Her hands shook. Her vision blurred. A mouse ran over her foot.

She cried out in anger and swiped at the mouse with her knife. The mouse raced away untouched. She stabbed her own foot. Blood welled up along with pain.

She dropped the knife and yanked her foot off the floor, frightened. It would be bad to get blood on the floor, very bad. This was a dangerous place to spill blood. If her blood touched this floor, something terrible would happen.

He called again.

She’d heard him before. She knew that suddenly—not a memory, but a bright, clear knowing. At other times, in other places, he’d called and she’d tried to find him, but she always failed. She hadn’t been able to reach him from where she was.

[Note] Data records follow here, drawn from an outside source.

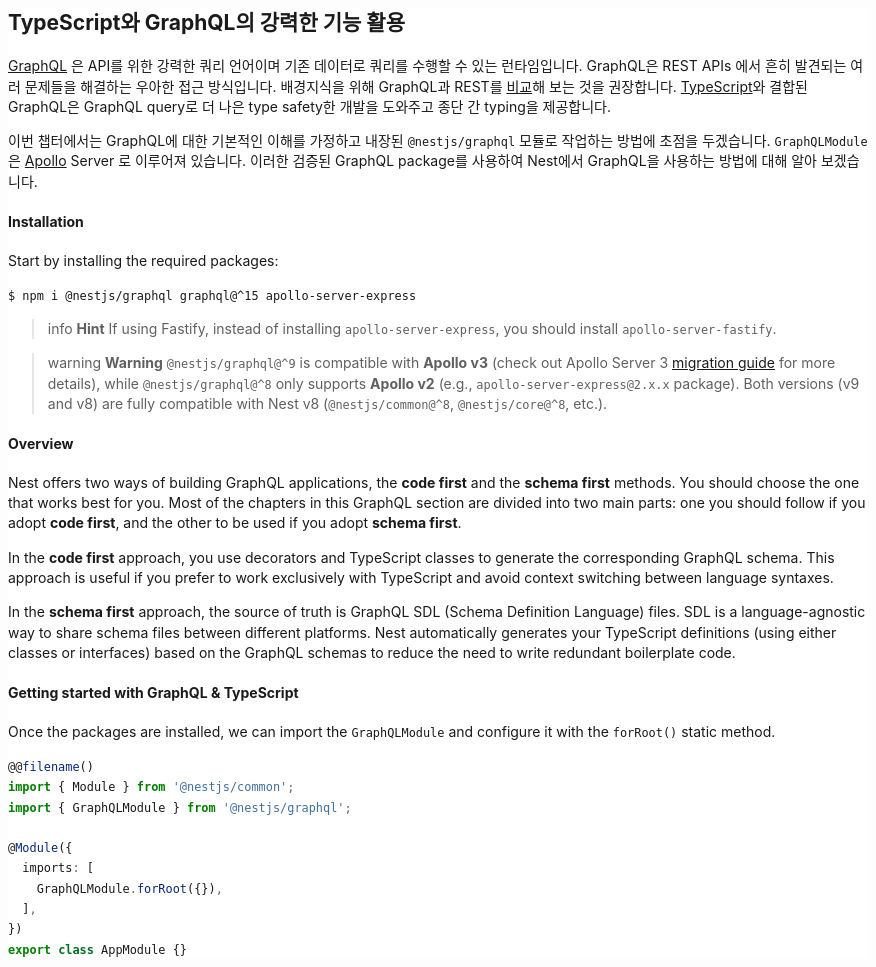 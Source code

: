 ## TypeScript와 GraphQL의 강력한 기능 활용

[GraphQL](https://graphql.org/) 은 API를 위한 강력한 쿼리 언어이며 기존 데이터로 쿼리를 수행할 수 있는 런타임입니다. GraphQL은 REST APIs 에서 흔히 발견되는 여러 문제들을 해결하는 우아한 접근 방식입니다. 배경지식을 위해 GraphQL과 REST를 [비교](https://dev-blog.apollodata.com/graphql-vs-rest-5d425123e34b)해 보는 것을 권장합니다. [TypeScript](https://www.typescriptlang.org/)와 결합된 GraphQL은 GraphQL query로 더 나은 type safety한 개발을 도와주고 종단 간 typing을 제공합니다.

이번 챕터에서는 GraphQL에 대한 기본적인 이해를 가정하고 내장된 `@nestjs/graphql` 모듈로 작업하는 방법에 초점을 두겠습니다. `GraphQLModule`은 [Apollo](https://www.apollographql.com/) Server 로 이루어져 있습니다. 이러한 검증된 GraphQL package를 사용하여 Nest에서 GraphQL을 사용하는 방법에 대해 알아 보겠습니다.

#### Installation

Start by installing the required packages:

```bash
$ npm i @nestjs/graphql graphql@^15 apollo-server-express
```

> info **Hint** If using Fastify, instead of installing `apollo-server-express`, you should install `apollo-server-fastify`.

> warning **Warning** `@nestjs/graphql@^9` is compatible with **Apollo v3** (check out Apollo Server 3 [migration guide](https://www.apollographql.com/docs/apollo-server/migration/) for more details), while `@nestjs/graphql@^8` only supports **Apollo v2** (e.g., `apollo-server-express@2.x.x` package). Both versions (v9 and v8) are fully compatible with Nest v8 (`@nestjs/common@^8`, `@nestjs/core@^8`, etc.).

#### Overview

Nest offers two ways of building GraphQL applications, the **code first** and the **schema first** methods. You should choose the one that works best for you. Most of the chapters in this GraphQL section are divided into two main parts: one you should follow if you adopt **code first**, and the other to be used if you adopt **schema first**.

In the **code first** approach, you use decorators and TypeScript classes to generate the corresponding GraphQL schema. This approach is useful if you prefer to work exclusively with TypeScript and avoid context switching between language syntaxes.

In the **schema first** approach, the source of truth is GraphQL SDL (Schema Definition Language) files. SDL is a language-agnostic way to share schema files between different platforms. Nest automatically generates your TypeScript definitions (using either classes or interfaces) based on the GraphQL schemas to reduce the need to write redundant boilerplate code.

#### Getting started with GraphQL & TypeScript

Once the packages are installed, we can import the `GraphQLModule` and configure it with the `forRoot()` static method.

```typescript
@@filename()
import { Module } from '@nestjs/common';
import { GraphQLModule } from '@nestjs/graphql';

@Module({
  imports: [
    GraphQLModule.forRoot({}),
  ],
})
export class AppModule {}
```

Tonight, she could. She was in a different place tonight.

Her heart began pounding. That was why she’d come here. Not for the carrots. Why had she thought they mattered? She had to find him and free him from the crystalline trap of his loneliness.

She turned and there was the door, right where she knew it would be, though this wasn’t her kitchen. But the door was where it should be, and he was outside, somewhere out there in the darkness. She walked to the door and opened it, leaving bloody footprints behind.

The black dome of the sky held neither moon nor stars, yet she had no trouble seeing the ground, pebbled and bare, and the trees she must go to. A tiny, shrill voice at the back of her mind gibbered warnings. There should be a moon . . . but the ground itself held a glow, as if it had soaked up enough moonlight over the eons that it was willing to share some of that radiance with her.

Eons . . . yes. This was an old place. A very old place. And he was calling. She walked into the dark forest.

The trees of this forest were black, truly black, not simply hidden by night, and very tall. She knew that, though she could only see them lower down, where the ground gave light. Over her head black trees merged with the sightless dark of the sky. At another time, she would have feared those trees and what they meant. She felt no fear now. Only urgency.

He was calling. He was calling her. It was her name she heard in this windless place, her name carried by echoes and darkness and the hoarded light of the moon. Her heart lifted in joy and terror.

And then, between one step and the next, he was there.

Her heart skittered. Her breath caught and held. The beauty of him wrapped around her and made breath unimportant. He stood ten feet away, pale god of the dark forest, garbed in his own glowing skin over muscles taut with life’s heat. His hair was tousled and friendly, hair one might touch, or at least dream of touching. And he saw her and smiled.

His smile lit his face with whimsy and mischief, and his eyes were the dark of the sky overhead, his full lips curved up—oh, full, yes, ripe and full his mouth was. Full of wicked suggestions. She fell to her knees, smitten by awe and the rush of desire.

He walked up to her, and his penis was full and engorged, saluting her merrily as he crouched on one knee. “You came,” he said softly, and his voice echoed inside her as he reached for her hand.

Why had she thought it her foot she’d hurt? It was her hand that bled, throbbing along with the heat in her loins. She tried to pull it back, embarrassed by the untidy blood welling up.

“No,” he told her. “No shame, nothing held back.” He kissed her hand gently and pulled her to him, whispering, “You can share anything . . . everything . . . with me.”